ちょっとお相手が若すぎるんじゃないかしら。
多分、私とそんなに年齢は変わらないんじゃないかしら。
母の面影があるわけでもなさそうだし、父はこんな女のどこが良かったのかしら。
まあ顔の造形は美醜で言えば美の方に断然傾いてるし、カラダのほうも私の同僚の男性が目にすれば二度見しそうなぐらいご立派なものをお持ちでいらっしゃるとは思いますけどねっ。

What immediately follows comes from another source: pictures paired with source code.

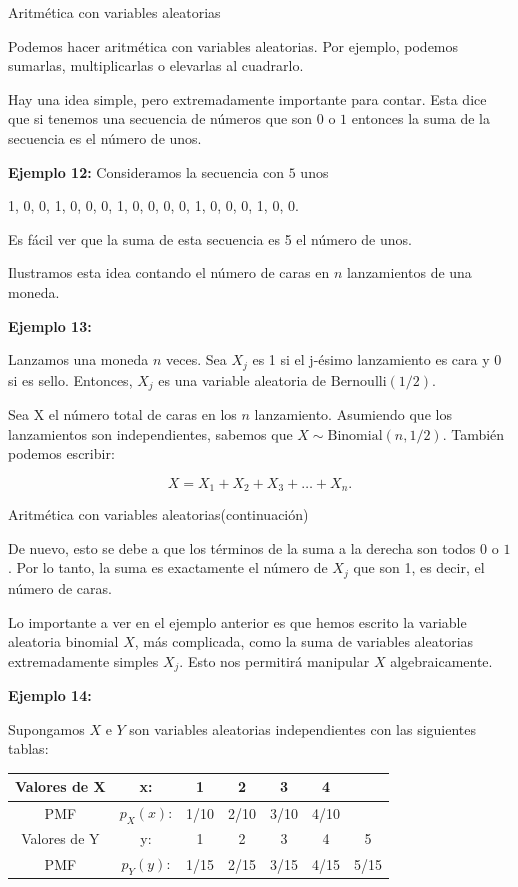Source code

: \documentclass[10pt]{beamer}
\begin{document}
\begin{frame}{Aritm\'etica con variables aleatorias}
	
\small{Podemos hacer aritm\'etica con variables aleatorias. Por ejemplo, podemos sumarlas, multiplicarlas o elevarlas al cuadrarlo.

Hay una idea simple, pero extremadamente importante para contar. Esta dice que si tenemos una secuencia de n\'umeros que son $0$ o $1$ entonces la suma de la secuencia es el n\'umero de unos.}


\scriptsize{\textbf{Ejemplo 12:}
Consideramos la secuencia con $5$ unos

1, 0, 0, 1, 0, 0, 0, 1, 0, 0, 0, 0, 1, 0, 0, 0, 1, 0, 0.

Es f\'acil ver que la suma de esta secuencia es 5 el n\'umero de unos.

Ilustramos esta idea contando el n\'umero de caras en $n$ lanzamientos de una moneda.}

\textbf{Ejemplo 13:}

\scriptsize{Lanzamos una moneda $n$ veces. Sea $X_j$ es 1 si el j-\'esimo lanzamiento es cara y $0$ si es sello. Entonces, $X_j$ es una variable aleatoria de $\text{Bernoulli}(1/2)$.

Sea X el n\'umero total de caras en los $n$ lanzamiento. Asumiendo que  los lanzamientos son independientes, sabemos que  $X \sim \text{Binomial}(n, 1/2)$. Tambi\'en podemos escribir:

\[
X = X_1 +X_2 +X_3 + \dots + X_n.
\]
}
\end{frame}

\begin{frame}{Aritm\'etica con variables aleatorias(continuaci\'on)}
\small{De nuevo, esto se debe a que los t\'erminos de la suma a la derecha son todos $0$ o $1$. Por lo tanto, la suma es exactamente el n\'umero de $X_j$ que son 1, es decir, el n\'umero de caras.
	
Lo importante a ver en el ejemplo anterior es que hemos escrito la variable aleatoria binomial $X$, m\'as complicada, como la suma de variables aleatorias extremadamente simples $X_j$.  Esto nos permitir\'a manipular $X$ algebraicamente.

\textbf{Ejemplo 14:}

Supongamos $X$ e $Y$ son variables aleatorias independientes con las siguientes tablas:


\begin{table}[]
	\centering
	\begin{tabular}{c|c c c c c c}
		Valores de  X & x:       & 1    & 2    & 3    & 4  &   \\ \hline
		PMF           & $p_X(x)$: & 1/10 & 2/10 & 3/10 & 4/10 \\ 
		Valores de Y  & y:       & 1    & 2    & 3    & 4   & 5  \\ \hline
		PMF           & $p_Y(y)$:   & 1/15 & 2/15 & 3/15 & 4/15 & 5/15 \\ 
	\end{tabular}
\end{table}
}
\end{frame}
\end{document}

というところで私の心と態度に少しトゲが生えてきちゃったわ。
「あの~、ここ多田信忠の部屋で合ってますよね。」
「あ~?前はそうだったみたいだけど、今はあたしが住んでるし。」
「え?前はってどういうことですか?多田はどうしちゃったんですか?」
「っていうか~、こんな朝早くから押しかけてきてるあなたはどなた?」
「あっ、ごめんなさい。私、多田紀香です。多田信忠の娘です。」
「ん~?娘〜?…えっ!?多田さんの娘?な〜んだ、そうだったの〜。あたしのことはママって呼んでくれていいのよ~。」
なんでいきなり抱きついてくるのよ。
初対面の人に対する距離感おかしいんだけど。
父、まさか本当に諜報機関で働いていて、この人は偽装の夫婦をするための相手なのかしら。
って私、こんな時に何をバカな想像してるのかしら。
「え?どういうことですか?父はここにいるんですか?いないんですか?」
「多田さんはあっち〜。」
女性が指さしたのは大家さんが住んでいたはずの部屋だ。
もう何がどうなってるんだかわけわかんない。
とりあえず、元の父の部屋から出てきた女性に早朝からお騒がせしたお詫びをして辞去すると大家さんが住んでいた部屋に向かったわ。
父、こうなったら洗いざらい全部話してもらいますからね。